● Activity: Retype each line below without a single alteration.

● Data in this exercise:
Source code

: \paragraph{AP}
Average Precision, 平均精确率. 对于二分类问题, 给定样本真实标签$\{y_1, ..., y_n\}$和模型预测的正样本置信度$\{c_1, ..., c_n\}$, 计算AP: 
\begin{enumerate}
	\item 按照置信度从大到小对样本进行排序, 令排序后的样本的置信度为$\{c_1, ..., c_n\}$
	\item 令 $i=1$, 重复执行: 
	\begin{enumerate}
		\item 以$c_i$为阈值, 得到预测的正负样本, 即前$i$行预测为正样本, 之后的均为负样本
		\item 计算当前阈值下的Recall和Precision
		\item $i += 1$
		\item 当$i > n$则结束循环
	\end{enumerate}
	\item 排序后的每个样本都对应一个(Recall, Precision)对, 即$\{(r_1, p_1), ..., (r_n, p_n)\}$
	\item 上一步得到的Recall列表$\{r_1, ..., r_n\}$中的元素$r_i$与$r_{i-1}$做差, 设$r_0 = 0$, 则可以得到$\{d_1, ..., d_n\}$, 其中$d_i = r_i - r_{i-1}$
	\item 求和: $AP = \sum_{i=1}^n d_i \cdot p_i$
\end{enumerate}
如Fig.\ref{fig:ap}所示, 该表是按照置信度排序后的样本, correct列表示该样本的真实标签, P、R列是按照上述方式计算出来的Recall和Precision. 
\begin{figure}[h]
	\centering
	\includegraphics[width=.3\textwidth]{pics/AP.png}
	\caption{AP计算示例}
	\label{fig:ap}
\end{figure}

● Response area:
Source code

: \paragraph{AP}
Average Precision, 平均精确率. 对于二分类问题, 给定样本真实标签$\{y_1, ..., y_n\}$和模型预测的正样本置信度$\{c_1, ..., c_n\}$, 计算AP: 
\begin{enumerate}
	\item 按照置信度从大到小对样本进行排序, 令排序后的样本的置信度为$\{c_1, ..., c_n\}$
	\item 令 $i=1$, 重复执行: 
	\begin{enumerate}
		\item 以$c_i$为阈值, 得到预测的正负样本, 即前$i$行预测为正样本, 之后的均为负样本
		\item 计算当前阈值下的Recall和Precision
		\item $i += 1$
		\item 当$i > n$则结束循环
	\end{enumerate}
	\item 排序后的每个样本都对应一个(Recall, Precision)对, 即$\{(r_1, p_1), ..., (r_n, p_n)\}$
	\item 上一步得到的Recall列表$\{r_1, ..., r_n\}$中的元素$r_i$与$r_{i-1}$做差, 设$r_0 = 0$, 则可以得到$\{d_1, ..., d_n\}$, 其中$d_i = r_i - r_{i-1}$
	\item 求和: $AP = \sum_{i=1}^n d_i \cdot p_i$
\end{enumerate}
如Fig.\ref{fig:ap}所示, 该表是按照置信度排序后的样本, correct列表示该样本的真实标签, P、R列是按照上述方式计算出来的Recall和Precision. 
\begin{figure}[h]
	\centering
	\includegraphics[width=.3\textwidth]{pics/AP.png}
	\caption{AP计算示例}
	\label{fig:ap}
\end{figure}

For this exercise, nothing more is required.